- _Data shown_:
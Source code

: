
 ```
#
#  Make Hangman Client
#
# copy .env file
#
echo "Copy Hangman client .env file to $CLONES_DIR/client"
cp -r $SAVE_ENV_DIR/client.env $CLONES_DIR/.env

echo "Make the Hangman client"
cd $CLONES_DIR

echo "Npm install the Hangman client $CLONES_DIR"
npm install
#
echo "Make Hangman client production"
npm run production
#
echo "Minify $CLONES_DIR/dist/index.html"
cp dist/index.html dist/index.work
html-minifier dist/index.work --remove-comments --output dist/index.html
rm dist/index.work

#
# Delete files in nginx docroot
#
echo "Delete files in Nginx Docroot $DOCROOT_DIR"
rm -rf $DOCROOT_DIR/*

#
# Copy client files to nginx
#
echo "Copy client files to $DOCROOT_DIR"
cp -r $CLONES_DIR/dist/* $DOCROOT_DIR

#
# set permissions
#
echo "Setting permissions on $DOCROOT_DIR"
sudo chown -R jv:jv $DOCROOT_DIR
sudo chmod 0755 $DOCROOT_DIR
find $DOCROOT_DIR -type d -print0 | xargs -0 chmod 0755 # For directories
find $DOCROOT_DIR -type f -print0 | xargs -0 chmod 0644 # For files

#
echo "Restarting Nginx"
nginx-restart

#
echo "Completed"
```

- _Prompt_:
Scanning the data above, copy out every line where "xargs" is found.

- _Answer below_:
find $DOCROOT_DIR -type d -print0 | xargs -0 chmod 0755 # For directories
find $DOCROOT_DIR -type f -print0 | xargs -0 chmod 0644 # For files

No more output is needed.